:: Source information

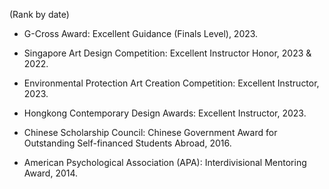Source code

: (Rank by date)

- G-Cross Award: Excellent Guidance (Finals Level), 2023.

- Singapore Art Design Competition: Excellent Instructor Honor, 2023 & 2022.

- Environmental Protection Art Creation Competition: Excellent Instructor, 2023.

- Hongkong Contemporary Design Awards: Excellent Instructor, 2023.

- Chinese Scholarship Council: Chinese Government Award for Outstanding Self-financed Students Abroad, 2016.

- American Psychological Association (APA): Interdivisional Mentoring Award, 2014.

::::

**About this task:** Leaving the pictures aside, write out the entries above exactly.

**Task response:**
Source code

: (Rank by date)

- G-Cross Award: Excellent Guidance (Finals Level), 2023.

- Singapore Art Design Competition: Excellent Instructor Honor, 2023 & 2022.

- Environmental Protection Art Creation Competition: Excellent Instructor, 2023.

- Hongkong Contemporary Design Awards: Excellent Instructor, 2023.

- Chinese Scholarship Council: Chinese Government Award for Outstanding Self-financed Students Abroad, 2016.

- American Psychological Association (APA): Interdivisional Mentoring Award, 2014.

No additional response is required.